▶ [Task brief]: From the listing below, pull out all lines with "связь" in them.

▶ [Entries provided]:
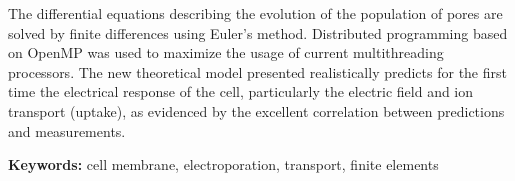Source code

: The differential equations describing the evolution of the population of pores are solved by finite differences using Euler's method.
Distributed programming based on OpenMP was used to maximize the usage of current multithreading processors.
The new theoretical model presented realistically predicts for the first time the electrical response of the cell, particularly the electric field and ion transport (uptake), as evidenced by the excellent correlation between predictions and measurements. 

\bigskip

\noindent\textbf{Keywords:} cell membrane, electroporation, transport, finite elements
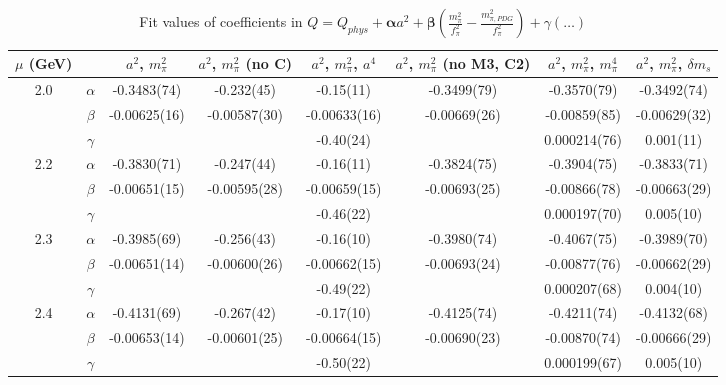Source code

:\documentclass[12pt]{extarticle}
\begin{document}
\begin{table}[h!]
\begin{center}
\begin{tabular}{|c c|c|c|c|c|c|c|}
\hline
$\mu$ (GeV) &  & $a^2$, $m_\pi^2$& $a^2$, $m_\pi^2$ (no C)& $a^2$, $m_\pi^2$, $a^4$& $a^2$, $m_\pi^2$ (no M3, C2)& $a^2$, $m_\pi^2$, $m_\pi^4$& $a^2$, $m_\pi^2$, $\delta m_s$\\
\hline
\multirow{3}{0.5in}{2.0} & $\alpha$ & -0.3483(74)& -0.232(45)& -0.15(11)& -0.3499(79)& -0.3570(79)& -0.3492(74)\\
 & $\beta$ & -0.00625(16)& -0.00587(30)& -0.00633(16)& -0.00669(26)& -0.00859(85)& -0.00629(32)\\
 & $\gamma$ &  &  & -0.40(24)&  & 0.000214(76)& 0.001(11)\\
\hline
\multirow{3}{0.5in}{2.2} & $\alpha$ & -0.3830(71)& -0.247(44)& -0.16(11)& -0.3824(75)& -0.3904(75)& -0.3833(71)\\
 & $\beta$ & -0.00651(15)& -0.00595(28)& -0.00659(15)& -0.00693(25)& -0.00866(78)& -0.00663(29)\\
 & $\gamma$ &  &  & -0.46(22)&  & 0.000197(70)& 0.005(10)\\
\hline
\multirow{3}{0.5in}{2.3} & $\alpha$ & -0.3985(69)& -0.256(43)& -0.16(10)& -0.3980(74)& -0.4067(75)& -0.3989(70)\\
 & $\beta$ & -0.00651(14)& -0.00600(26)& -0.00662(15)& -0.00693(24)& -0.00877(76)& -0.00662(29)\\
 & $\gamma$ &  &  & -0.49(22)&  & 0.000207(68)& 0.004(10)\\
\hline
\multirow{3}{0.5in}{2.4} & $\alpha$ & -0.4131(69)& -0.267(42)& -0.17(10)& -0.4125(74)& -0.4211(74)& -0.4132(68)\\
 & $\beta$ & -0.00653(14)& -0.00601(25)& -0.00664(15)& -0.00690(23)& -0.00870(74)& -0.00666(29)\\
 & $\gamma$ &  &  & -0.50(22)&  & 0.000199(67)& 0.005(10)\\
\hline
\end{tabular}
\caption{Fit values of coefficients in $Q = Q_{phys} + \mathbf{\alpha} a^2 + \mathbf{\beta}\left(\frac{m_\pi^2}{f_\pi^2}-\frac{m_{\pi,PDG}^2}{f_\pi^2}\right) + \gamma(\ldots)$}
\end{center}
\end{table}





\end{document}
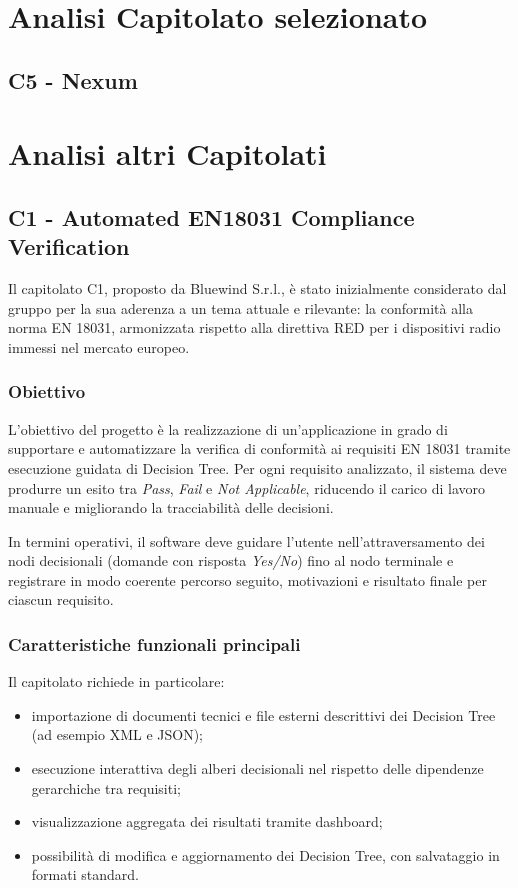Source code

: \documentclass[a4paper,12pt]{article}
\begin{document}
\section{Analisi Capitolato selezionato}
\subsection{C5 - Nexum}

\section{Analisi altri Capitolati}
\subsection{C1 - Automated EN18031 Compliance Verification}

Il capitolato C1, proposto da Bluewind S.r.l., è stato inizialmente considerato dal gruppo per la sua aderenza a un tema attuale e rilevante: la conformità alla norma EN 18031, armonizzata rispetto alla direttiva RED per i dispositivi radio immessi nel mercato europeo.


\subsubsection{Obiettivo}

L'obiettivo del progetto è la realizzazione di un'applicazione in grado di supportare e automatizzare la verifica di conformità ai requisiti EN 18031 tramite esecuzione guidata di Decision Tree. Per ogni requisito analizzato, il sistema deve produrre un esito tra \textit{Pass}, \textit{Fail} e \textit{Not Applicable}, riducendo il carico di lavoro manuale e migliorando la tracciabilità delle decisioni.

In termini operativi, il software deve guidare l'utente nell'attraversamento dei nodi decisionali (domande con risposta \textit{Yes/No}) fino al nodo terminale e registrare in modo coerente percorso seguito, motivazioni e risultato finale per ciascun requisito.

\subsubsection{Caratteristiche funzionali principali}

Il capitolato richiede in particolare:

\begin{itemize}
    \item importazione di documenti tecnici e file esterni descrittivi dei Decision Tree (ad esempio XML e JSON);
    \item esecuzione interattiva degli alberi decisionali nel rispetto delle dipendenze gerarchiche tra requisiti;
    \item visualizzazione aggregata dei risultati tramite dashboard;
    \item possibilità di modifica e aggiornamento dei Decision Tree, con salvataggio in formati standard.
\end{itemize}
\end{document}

---

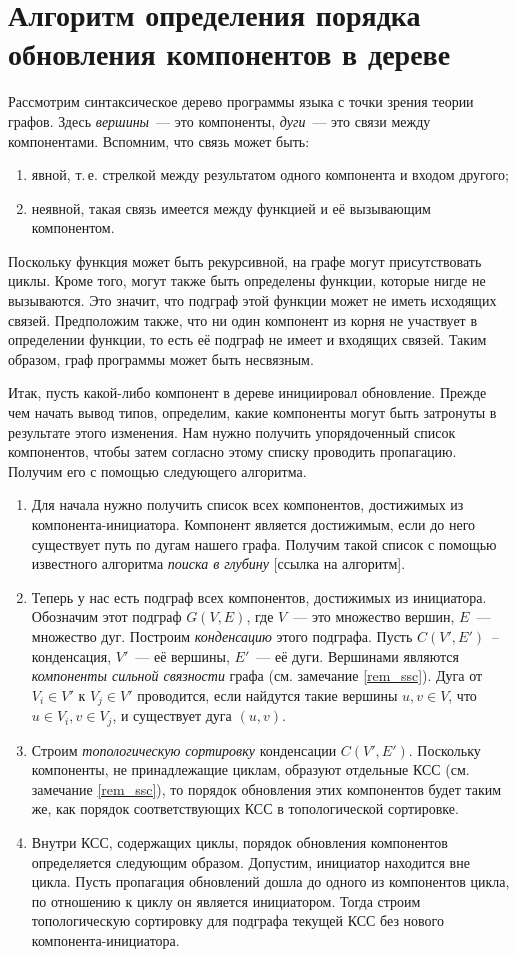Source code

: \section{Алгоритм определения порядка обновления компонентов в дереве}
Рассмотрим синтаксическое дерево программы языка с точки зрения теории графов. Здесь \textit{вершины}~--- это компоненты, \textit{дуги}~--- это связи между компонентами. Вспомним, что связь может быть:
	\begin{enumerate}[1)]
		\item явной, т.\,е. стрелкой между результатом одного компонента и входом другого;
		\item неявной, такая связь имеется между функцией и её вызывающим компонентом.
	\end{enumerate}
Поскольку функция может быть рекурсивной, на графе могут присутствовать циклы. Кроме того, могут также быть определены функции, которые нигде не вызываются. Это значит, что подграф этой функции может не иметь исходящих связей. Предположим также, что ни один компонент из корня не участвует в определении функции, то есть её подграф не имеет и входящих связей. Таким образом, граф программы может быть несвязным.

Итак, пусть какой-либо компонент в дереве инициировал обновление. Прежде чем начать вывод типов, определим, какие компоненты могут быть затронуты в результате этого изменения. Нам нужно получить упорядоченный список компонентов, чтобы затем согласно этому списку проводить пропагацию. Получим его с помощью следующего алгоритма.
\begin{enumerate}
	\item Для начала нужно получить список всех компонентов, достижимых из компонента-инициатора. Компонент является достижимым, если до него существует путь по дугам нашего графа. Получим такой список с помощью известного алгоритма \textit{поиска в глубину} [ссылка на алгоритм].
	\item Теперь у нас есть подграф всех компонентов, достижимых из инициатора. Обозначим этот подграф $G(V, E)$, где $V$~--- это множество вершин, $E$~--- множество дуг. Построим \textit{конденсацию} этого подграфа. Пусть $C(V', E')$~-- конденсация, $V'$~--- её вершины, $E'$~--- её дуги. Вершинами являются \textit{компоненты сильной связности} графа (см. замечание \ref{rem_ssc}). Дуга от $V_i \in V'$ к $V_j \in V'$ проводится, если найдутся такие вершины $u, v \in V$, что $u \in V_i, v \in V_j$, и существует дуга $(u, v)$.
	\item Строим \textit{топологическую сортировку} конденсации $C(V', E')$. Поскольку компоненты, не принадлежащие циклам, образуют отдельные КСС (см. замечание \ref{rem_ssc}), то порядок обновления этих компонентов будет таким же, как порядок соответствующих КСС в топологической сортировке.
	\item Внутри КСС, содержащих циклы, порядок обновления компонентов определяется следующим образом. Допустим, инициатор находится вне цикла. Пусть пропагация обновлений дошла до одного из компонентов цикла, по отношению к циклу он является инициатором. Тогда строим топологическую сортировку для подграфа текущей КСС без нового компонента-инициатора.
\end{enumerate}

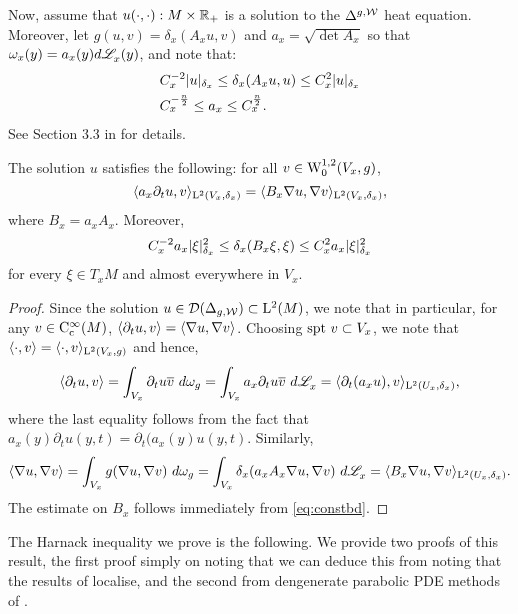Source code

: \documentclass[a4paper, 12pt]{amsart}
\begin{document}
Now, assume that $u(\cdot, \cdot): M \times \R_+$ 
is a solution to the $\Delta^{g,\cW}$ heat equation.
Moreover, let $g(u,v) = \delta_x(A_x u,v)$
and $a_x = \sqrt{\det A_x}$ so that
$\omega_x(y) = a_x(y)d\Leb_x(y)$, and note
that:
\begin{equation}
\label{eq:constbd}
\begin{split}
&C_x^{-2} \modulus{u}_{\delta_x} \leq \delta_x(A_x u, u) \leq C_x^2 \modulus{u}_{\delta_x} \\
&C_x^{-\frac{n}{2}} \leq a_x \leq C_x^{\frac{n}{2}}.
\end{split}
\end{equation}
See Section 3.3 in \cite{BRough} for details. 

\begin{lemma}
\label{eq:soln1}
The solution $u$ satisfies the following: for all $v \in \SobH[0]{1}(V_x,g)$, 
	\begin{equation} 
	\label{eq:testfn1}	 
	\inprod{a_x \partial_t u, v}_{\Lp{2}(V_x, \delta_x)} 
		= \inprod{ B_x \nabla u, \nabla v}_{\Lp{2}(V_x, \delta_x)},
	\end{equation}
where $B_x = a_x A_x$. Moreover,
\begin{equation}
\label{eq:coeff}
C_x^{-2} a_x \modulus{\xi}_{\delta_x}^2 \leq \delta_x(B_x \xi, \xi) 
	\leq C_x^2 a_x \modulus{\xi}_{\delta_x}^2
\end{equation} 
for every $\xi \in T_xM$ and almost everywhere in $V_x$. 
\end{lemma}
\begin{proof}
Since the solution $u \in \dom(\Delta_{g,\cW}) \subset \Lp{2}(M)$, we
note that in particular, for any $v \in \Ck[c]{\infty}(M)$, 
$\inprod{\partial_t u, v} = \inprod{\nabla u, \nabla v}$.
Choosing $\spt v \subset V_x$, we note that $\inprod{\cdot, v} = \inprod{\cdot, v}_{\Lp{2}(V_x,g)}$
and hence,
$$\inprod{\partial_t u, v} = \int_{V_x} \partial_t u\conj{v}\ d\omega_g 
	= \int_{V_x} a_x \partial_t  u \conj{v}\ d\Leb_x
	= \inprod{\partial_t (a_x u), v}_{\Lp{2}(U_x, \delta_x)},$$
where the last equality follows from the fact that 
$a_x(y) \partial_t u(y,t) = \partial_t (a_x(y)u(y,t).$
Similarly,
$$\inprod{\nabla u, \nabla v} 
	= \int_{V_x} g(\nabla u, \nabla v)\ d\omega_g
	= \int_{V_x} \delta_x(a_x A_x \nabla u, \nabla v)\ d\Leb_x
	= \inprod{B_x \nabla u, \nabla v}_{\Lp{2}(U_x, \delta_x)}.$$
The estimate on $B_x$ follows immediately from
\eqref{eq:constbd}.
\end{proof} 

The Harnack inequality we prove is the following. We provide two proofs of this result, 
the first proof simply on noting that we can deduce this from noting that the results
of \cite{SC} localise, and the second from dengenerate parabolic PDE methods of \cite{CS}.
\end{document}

...

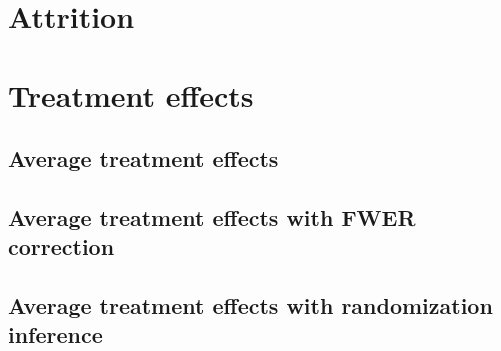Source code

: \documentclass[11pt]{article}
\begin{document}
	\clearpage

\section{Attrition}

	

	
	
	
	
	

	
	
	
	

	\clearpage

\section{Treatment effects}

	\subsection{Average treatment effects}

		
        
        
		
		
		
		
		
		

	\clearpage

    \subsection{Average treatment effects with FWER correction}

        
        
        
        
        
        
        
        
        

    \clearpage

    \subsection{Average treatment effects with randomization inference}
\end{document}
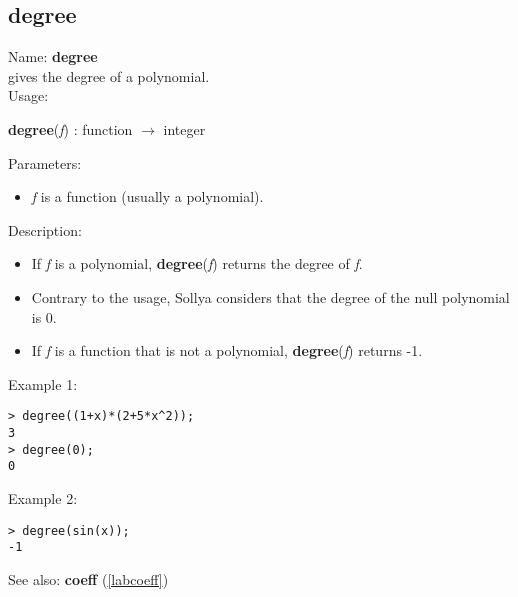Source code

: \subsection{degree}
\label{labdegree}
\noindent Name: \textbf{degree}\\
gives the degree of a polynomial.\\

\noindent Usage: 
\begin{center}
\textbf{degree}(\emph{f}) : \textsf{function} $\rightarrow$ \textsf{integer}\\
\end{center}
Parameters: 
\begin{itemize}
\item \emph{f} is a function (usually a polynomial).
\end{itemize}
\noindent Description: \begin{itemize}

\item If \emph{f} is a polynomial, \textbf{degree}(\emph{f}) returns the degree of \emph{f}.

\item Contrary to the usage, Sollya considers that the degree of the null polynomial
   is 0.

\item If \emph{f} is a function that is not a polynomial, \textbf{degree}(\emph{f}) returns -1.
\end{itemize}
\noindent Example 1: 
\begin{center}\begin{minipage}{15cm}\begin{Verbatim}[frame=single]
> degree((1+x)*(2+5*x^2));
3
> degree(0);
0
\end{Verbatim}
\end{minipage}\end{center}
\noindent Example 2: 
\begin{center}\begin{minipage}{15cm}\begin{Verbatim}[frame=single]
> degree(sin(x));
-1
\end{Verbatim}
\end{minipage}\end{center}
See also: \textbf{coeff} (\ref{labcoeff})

▶ [Response to this exercise]:
Рассмотрим синтаксическое дерево программы языка с точки зрения теории графов. Здесь \textit{вершины}~--- это компоненты, \textit{дуги}~--- это связи между компонентами. Вспомним, что связь может быть:
		\item неявной, такая связь имеется между функцией и её вызывающим компонентом.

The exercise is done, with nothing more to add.